We had teacher-parent conferences the other day at Ben's school. I only had a little bit of time to talk with his teachers, and so I focused on those teachers I've had less interaction with. In particular, his folder is full of papers in science and social studies ranging from totally undone to totally completed, and ungraded. It seems that in middle school, papers don't get graded; they don't even get red checks on them to tell you that the child has been credited for them. It's a big guessing game as to what really belongs in their folders, and certainly the kids themselves have no idea.

One of his teachers berated me because Ben is disorganized. Can't we do SOMETHING to help teach him to be more interested in organization? He just doesn't seem to think it's important! Can't we set something up so he can start to manage this area of his life (he asked)?

How I wished I could replay for him all the moments that I've spent thinking about how to get Ben organized, and implementing new systems to get him organized. I've discovered the hard way that there will be no interesting him in being organized until he learns the value of being organized (or, more accurately, learns about the penalties that life doles out to the disorganized). Even if he were fascinated with the idea of being organized (he's not), I just don't think he's ready to do it yet.

At this point, I have given up (for now) on teaching him organizational skills in favor of teaching him the intellectual skills that he is ready to learn. This puts my thinking at odds with that of the entire educational establishment, who want to teach my kid to be responsible for himself. His teachers give me the bunny-in-the-headlights look when I tell them that I don't believe they will succeed in teaching Ben to be fully responsible for himself and his things, and that I'd rather they taught him reading comprehension, writing skills, and mathematics, which he is very ready to learn.

In my family, organizational skills come late if at all.

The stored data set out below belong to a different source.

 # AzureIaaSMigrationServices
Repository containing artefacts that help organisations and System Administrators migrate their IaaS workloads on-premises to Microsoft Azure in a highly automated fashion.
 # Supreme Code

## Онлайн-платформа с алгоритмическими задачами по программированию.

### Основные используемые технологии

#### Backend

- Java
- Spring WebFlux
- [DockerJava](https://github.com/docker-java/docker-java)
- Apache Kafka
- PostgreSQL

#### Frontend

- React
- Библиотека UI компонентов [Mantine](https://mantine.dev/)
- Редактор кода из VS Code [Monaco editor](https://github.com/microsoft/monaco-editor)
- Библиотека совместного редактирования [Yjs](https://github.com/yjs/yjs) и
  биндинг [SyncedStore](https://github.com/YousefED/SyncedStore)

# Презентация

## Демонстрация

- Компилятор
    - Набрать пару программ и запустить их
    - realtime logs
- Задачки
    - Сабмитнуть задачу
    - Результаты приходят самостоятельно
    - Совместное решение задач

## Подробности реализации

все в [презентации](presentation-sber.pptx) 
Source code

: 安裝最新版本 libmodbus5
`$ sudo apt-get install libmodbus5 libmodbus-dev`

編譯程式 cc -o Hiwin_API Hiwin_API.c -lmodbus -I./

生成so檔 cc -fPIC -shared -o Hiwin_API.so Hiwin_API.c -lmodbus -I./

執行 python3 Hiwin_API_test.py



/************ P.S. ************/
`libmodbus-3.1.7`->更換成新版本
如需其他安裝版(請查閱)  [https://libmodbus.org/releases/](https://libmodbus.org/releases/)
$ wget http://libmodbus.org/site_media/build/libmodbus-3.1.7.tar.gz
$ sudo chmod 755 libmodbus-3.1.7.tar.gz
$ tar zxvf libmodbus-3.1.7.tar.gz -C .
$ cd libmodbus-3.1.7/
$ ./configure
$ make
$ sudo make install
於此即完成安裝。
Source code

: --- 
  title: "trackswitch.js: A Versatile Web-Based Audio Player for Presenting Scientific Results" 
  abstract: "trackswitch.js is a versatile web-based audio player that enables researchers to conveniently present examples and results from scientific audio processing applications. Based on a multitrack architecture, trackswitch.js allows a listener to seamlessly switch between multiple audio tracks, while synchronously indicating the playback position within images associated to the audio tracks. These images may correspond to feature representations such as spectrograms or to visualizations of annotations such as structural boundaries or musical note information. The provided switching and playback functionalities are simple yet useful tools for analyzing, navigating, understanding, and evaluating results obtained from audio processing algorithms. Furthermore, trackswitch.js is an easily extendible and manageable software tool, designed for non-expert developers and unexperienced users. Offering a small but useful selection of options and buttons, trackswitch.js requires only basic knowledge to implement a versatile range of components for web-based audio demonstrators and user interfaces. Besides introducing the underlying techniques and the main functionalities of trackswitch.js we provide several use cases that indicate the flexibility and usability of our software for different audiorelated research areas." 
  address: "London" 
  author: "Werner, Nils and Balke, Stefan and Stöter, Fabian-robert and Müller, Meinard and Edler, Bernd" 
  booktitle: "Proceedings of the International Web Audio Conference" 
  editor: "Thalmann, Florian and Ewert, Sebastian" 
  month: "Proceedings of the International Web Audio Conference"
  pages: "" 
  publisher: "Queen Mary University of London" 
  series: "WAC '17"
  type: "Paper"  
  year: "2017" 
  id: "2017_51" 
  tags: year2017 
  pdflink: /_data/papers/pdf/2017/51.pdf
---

I've always wanted to be organized myself, since girlhood, but I just got the knack of it in the last few years; I think it's fair to say that my frontal lobes just recently caught up with the rest of my brain. And I am in my 40s. I have hopes that Ben will get there before I did, but I believe he'll have lots of problems with disorganization even into his 30s, and I don't see anything wrong in planning for him to have help in that arena. I wish I'd had it.

Still, disorganized and spacy as I was, I've always had good character (if I do say so myself). And it's interesting to me how disorganization gets confused, in people's minds, with bad character. I look forward to the day when thinking that people with executive dysfunction (i.e., frontal lobe problems) are lacking in character development is considered as passe as thinking that left-handed people are shifty.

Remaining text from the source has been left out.